*DATA SUPPLIED:*
════════════════

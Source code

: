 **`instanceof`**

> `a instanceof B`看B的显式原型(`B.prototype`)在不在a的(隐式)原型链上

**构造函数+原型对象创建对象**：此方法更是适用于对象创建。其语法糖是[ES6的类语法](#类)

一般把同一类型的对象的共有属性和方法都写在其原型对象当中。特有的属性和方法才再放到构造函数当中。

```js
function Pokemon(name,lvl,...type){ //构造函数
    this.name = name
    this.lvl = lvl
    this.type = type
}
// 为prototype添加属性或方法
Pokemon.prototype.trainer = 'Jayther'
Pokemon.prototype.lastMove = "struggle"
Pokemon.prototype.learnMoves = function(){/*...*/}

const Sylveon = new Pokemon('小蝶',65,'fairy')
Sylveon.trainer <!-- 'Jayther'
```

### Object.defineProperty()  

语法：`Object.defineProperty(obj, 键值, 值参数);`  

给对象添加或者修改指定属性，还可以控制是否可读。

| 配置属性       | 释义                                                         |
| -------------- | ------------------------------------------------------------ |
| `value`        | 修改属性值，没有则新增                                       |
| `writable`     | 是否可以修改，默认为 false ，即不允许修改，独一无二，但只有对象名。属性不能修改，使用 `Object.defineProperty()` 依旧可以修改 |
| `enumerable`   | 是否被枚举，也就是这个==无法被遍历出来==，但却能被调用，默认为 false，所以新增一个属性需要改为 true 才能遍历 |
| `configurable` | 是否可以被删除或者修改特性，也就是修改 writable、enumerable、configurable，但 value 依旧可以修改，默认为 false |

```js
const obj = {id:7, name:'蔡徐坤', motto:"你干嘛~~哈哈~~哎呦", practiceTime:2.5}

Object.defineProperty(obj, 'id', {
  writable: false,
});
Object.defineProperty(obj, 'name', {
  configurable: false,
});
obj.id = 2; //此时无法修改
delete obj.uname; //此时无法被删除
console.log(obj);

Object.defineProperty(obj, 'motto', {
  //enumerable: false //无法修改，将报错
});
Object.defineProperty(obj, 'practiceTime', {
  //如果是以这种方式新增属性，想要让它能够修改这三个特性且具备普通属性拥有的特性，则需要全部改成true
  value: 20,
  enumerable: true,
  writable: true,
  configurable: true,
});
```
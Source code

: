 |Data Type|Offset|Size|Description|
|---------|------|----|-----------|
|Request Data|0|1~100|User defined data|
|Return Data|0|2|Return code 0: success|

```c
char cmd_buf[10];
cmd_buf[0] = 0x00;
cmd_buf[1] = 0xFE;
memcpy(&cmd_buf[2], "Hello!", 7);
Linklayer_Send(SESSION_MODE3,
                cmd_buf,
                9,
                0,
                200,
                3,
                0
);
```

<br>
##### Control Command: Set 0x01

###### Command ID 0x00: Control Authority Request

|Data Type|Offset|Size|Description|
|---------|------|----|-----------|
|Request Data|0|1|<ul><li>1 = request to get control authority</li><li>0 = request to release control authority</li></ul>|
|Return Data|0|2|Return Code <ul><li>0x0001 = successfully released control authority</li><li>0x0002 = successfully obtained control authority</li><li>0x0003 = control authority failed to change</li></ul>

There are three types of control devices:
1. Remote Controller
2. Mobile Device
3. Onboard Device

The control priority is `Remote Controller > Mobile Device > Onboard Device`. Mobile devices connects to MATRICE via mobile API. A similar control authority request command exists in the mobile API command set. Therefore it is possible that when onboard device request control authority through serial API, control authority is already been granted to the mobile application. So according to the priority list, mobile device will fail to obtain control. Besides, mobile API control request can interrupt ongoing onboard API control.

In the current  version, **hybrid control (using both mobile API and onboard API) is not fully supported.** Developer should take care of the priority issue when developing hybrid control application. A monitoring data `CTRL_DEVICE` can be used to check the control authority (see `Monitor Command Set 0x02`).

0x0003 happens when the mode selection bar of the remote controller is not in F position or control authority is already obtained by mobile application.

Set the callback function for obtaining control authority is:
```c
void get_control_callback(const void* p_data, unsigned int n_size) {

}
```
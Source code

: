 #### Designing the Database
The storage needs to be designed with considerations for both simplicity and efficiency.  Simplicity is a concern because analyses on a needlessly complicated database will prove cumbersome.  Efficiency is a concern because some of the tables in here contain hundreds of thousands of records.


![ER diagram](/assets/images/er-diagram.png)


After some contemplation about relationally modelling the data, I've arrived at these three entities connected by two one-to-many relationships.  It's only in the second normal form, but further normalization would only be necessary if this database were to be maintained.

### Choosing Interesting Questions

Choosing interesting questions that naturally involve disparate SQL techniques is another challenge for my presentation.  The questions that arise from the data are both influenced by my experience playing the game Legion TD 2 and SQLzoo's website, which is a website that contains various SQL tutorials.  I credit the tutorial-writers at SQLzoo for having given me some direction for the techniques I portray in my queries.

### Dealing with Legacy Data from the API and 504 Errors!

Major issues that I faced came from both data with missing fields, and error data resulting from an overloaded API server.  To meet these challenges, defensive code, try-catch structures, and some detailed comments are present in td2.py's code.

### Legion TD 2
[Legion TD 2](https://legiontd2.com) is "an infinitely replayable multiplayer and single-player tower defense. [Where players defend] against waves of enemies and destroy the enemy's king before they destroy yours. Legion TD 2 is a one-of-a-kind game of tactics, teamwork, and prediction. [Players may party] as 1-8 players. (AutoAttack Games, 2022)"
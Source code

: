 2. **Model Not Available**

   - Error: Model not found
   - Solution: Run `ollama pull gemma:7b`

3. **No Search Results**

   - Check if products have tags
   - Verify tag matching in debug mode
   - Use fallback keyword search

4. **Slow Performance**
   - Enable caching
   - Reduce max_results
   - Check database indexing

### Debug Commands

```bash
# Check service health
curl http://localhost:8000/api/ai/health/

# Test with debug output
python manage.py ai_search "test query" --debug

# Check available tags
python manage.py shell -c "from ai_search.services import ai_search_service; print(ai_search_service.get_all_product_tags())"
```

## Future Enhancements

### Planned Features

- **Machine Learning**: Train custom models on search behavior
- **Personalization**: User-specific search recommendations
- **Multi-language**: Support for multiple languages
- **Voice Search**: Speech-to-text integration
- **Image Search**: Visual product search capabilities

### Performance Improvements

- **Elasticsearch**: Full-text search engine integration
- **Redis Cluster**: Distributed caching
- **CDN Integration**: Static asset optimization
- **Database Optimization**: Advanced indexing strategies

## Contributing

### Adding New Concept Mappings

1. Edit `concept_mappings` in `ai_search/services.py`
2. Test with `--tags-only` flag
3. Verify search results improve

════════════════

*TASK BRIEF:* Reproduce the records in full, exactly as written.

*WRITTEN SOLUTION:*
Source code

: **`instanceof`**

> `a instanceof B`看B的显式原型(`B.prototype`)在不在a的(隐式)原型链上

**构造函数+原型对象创建对象**：此方法更是适用于对象创建。其语法糖是[ES6的类语法](#类)

一般把同一类型的对象的共有属性和方法都写在其原型对象当中。特有的属性和方法才再放到构造函数当中。

```js
function Pokemon(name,lvl,...type){ //构造函数
    this.name = name
    this.lvl = lvl
    this.type = type
}
// 为prototype添加属性或方法
Pokemon.prototype.trainer = 'Jayther'
Pokemon.prototype.lastMove = "struggle"
Pokemon.prototype.learnMoves = function(){/*...*/}

const Sylveon = new Pokemon('小蝶',65,'fairy')
Sylveon.trainer <!-- 'Jayther'
```

### Object.defineProperty()  

语法：`Object.defineProperty(obj, 键值, 值参数);`  

给对象添加或者修改指定属性，还可以控制是否可读。

| 配置属性       | 释义                                                         |
| -------------- | ------------------------------------------------------------ |
| `value`        | 修改属性值，没有则新增                                       |
| `writable`     | 是否可以修改，默认为 false ，即不允许修改，独一无二，但只有对象名。属性不能修改，使用 `Object.defineProperty()` 依旧可以修改 |
| `enumerable`   | 是否被枚举，也就是这个==无法被遍历出来==，但却能被调用，默认为 false，所以新增一个属性需要改为 true 才能遍历 |
| `configurable` | 是否可以被删除或者修改特性，也就是修改 writable、enumerable、configurable，但 value 依旧可以修改，默认为 false |

```js
const obj = {id:7, name:'蔡徐坤', motto:"你干嘛~~哈哈~~哎呦", practiceTime:2.5}

Object.defineProperty(obj, 'id', {
  writable: false,
});
Object.defineProperty(obj, 'name', {
  configurable: false,
});
obj.id = 2; //此时无法修改
delete obj.uname; //此时无法被删除
console.log(obj);

Object.defineProperty(obj, 'motto', {
  //enumerable: false //无法修改，将报错
});
Object.defineProperty(obj, 'practiceTime', {
  //如果是以这种方式新增属性，想要让它能够修改这三个特性且具备普通属性拥有的特性，则需要全部改成true
  value: 20,
  enumerable: true,
  writable: true,
  configurable: true,
});
```
Source code

: |Data Type|Offset|Size|Description|
|---------|------|----|-----------|
|Request Data|0|1~100|User defined data|
|Return Data|0|2|Return code 0: success|

```c
char cmd_buf[10];
cmd_buf[0] = 0x00;
cmd_buf[1] = 0xFE;
memcpy(&cmd_buf[2], "Hello!", 7);
Linklayer_Send(SESSION_MODE3,
                cmd_buf,
                9,
                0,
                200,
                3,
                0
);
```

<br>
##### Control Command: Set 0x01

###### Command ID 0x00: Control Authority Request

|Data Type|Offset|Size|Description|
|---------|------|----|-----------|
|Request Data|0|1|<ul><li>1 = request to get control authority</li><li>0 = request to release control authority</li></ul>|
|Return Data|0|2|Return Code <ul><li>0x0001 = successfully released control authority</li><li>0x0002 = successfully obtained control authority</li><li>0x0003 = control authority failed to change</li></ul>

There are three types of control devices:
1. Remote Controller
2. Mobile Device
3. Onboard Device

The control priority is `Remote Controller > Mobile Device > Onboard Device`. Mobile devices connects to MATRICE via mobile API. A similar control authority request command exists in the mobile API command set. Therefore it is possible that when onboard device request control authority through serial API, control authority is already been granted to the mobile application. So according to the priority list, mobile device will fail to obtain control. Besides, mobile API control request can interrupt ongoing onboard API control.

In the current  version, **hybrid control (using both mobile API and onboard API) is not fully supported.** Developer should take care of the priority issue when developing hybrid control application. A monitoring data `CTRL_DEVICE` can be used to check the control authority (see `Monitor Command Set 0x02`).

0x0003 happens when the mode selection bar of the remote controller is not in F position or control authority is already obtained by mobile application.

Set the callback function for obtaining control authority is:
```c
void get_control_callback(const void* p_data, unsigned int n_size) {

}
```
Source code

: #### Designing the Database
The storage needs to be designed with considerations for both simplicity and efficiency.  Simplicity is a concern because analyses on a needlessly complicated database will prove cumbersome.  Efficiency is a concern because some of the tables in here contain hundreds of thousands of records.


![ER diagram](/assets/images/er-diagram.png)


After some contemplation about relationally modelling the data, I've arrived at these three entities connected by two one-to-many relationships.  It's only in the second normal form, but further normalization would only be necessary if this database were to be maintained.

### Choosing Interesting Questions

Choosing interesting questions that naturally involve disparate SQL techniques is another challenge for my presentation.  The questions that arise from the data are both influenced by my experience playing the game Legion TD 2 and SQLzoo's website, which is a website that contains various SQL tutorials.  I credit the tutorial-writers at SQLzoo for having given me some direction for the techniques I portray in my queries.

### Dealing with Legacy Data from the API and 504 Errors!

Major issues that I faced came from both data with missing fields, and error data resulting from an overloaded API server.  To meet these challenges, defensive code, try-catch structures, and some detailed comments are present in td2.py's code.

### Legion TD 2
[Legion TD 2](https://legiontd2.com) is "an infinitely replayable multiplayer and single-player tower defense. [Where players defend] against waves of enemies and destroy the enemy's king before they destroy yours. Legion TD 2 is a one-of-a-kind game of tactics, teamwork, and prediction. [Players may party] as 1-8 players. (AutoAttack Games, 2022)"
Source code

: 2. **Model Not Available**

   - Error: Model not found
   - Solution: Run `ollama pull gemma:7b`

3. **No Search Results**

   - Check if products have tags
   - Verify tag matching in debug mode
   - Use fallback keyword search

4. **Slow Performance**
   - Enable caching
   - Reduce max_results
   - Check database indexing

### Debug Commands

```bash
# Check service health
curl http://localhost:8000/api/ai/health/

# Test with debug output
python manage.py ai_search "test query" --debug

# Check available tags
python manage.py shell -c "from ai_search.services import ai_search_service; print(ai_search_service.get_all_product_tags())"
```

## Future Enhancements

### Planned Features

- **Machine Learning**: Train custom models on search behavior
- **Personalization**: User-specific search recommendations
- **Multi-language**: Support for multiple languages
- **Voice Search**: Speech-to-text integration
- **Image Search**: Visual product search capabilities

### Performance Improvements

- **Elasticsearch**: Full-text search engine integration
- **Redis Cluster**: Distributed caching
- **CDN Integration**: Static asset optimization
- **Database Optimization**: Advanced indexing strategies

## Contributing

### Adding New Concept Mappings

1. Edit `concept_mappings` in `ai_search/services.py`
2. Test with `--tags-only` flag
3. Verify search results improve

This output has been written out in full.